Philip Roth was unmatched in his unflinching depiction of post-War America

May 24, 2018 12:02 am | Updated 10:26 am IST

Philip Roth, who has died at 85, was a titan of post-War literature — by some assessments, the greatest of his generation. Across more than 30 books, he chronicled the best and worst of America, looking things in the eye and telling it like it was, writing about flawed beings, their dreams and nightmares, sexual and other predicaments. Themes of betrayal, love and loss, alienation, the struggle between political correctness and the desire to let go of all inhibitions were common to his oeuvre. Together with Saul Bellow and John Updike, Roth was considered the unflinching observer of 20th century America. Steeped in acerbic humour, which increasingly turned black, several of his best novels, including the American trilogy ( American Pastoral , I Married a Communist and The Human Stain ) were written in a stunning late-career resurgence. The Pulitzer Prize-winning Pastoral (1997) told the story of Seymour Irving Levov, a good, family man living the American dream, or so it seemed. These were the post-Second World War years, and by placing Seymour in this era, Roth critiqued the culture and politics of the time, leading up to the Vietnam war, with the sequels bringing the narrative arc up to the Clinton presidency. Nine of his novels featured his fictional alter-ego, Nathan Zuckerman ( The Ghost Writer , Zuckerman Unbound , Exit Ghost ), exploring almost every facet of his identity, from being Jewish to being a writer and a man. His “maleness” offended many readers, with his 1969 book Portnoy’s Complaint , about the young, middle-class, sex-obsessed Alexander Portnoy leaving critics happy and elders enraged. In 2012, Roth announced his retirement from writing. He said Nemesis (2010), about a polio epidemic in Newark, New Jersey, where he was born and which was the setting of many of his books, was his last. He said he had reread his favourite writers, Dostoevsky, Conrad, Hemingway, Bellow, and his own books, and thought he had had enough.

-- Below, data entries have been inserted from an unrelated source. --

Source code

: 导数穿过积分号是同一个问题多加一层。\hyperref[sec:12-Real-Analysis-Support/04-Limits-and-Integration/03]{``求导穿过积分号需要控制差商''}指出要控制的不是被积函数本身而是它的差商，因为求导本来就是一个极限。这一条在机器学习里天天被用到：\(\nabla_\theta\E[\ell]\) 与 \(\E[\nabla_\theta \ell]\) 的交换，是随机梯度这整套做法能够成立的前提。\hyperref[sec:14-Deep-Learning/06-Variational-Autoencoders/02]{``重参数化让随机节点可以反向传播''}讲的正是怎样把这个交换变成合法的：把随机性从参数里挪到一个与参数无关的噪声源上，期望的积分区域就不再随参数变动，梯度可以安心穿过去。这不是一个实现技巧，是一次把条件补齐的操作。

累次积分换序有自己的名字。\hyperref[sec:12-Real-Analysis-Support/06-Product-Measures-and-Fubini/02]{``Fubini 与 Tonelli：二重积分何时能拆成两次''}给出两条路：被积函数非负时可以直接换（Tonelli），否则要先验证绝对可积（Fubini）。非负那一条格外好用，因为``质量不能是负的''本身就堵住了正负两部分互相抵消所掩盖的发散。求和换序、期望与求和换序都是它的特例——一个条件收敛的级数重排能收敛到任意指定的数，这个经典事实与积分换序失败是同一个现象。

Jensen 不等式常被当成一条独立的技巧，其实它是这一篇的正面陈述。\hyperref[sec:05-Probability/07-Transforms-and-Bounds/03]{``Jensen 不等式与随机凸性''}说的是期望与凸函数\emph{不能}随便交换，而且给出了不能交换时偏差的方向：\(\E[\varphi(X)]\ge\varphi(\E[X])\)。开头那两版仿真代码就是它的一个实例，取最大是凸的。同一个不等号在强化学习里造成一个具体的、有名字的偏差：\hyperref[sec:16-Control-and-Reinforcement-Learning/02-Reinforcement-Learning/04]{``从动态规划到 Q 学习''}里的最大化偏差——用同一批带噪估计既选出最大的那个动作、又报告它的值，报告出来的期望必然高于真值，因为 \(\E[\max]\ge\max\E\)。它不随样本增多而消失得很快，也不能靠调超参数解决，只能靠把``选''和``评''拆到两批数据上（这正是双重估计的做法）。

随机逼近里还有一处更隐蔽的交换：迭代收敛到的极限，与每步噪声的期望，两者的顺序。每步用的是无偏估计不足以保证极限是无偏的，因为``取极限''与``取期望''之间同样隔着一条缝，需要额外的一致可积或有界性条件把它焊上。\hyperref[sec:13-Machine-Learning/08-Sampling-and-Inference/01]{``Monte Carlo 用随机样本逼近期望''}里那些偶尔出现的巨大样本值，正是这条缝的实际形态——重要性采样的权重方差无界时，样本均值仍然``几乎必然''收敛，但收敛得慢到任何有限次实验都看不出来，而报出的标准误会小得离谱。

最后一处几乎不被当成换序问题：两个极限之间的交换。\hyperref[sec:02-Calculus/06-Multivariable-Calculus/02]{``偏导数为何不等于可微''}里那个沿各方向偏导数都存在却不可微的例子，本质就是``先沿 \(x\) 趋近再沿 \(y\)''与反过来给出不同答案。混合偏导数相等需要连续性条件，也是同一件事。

Writing on “behaviour in extreme situations” was Roth’s forte, tackling characters with “sheer playfulness and deadly seriousness”, recording “life, in all its shameless impurity”. His books can be classed under neat labels by the protagonist — Zuckerman, Roth ( The Facts , Patrimony , to name two), Kepesh ( The Breast , The Dying Animal ) — and the four novels under ‘Nemeses’ which includes Everyman , a searing tale of life and death. Asked which were his favourite books, Roth mentioned two, Sabbath’s Theater (1995), the story of Mickey Sabbath, who is 64 going on 17, antagonistic and libidinous, which several critics hated, and Pastoral . In the Trump era, or in a divisive world for that matter, it is impossible to read his reimagining of history in The Plot Against America — what if F.D. Roosevelt had lost in 1940 and white supremacist Charles Lindbergh had won? — and not be touched by its eerie foreboding.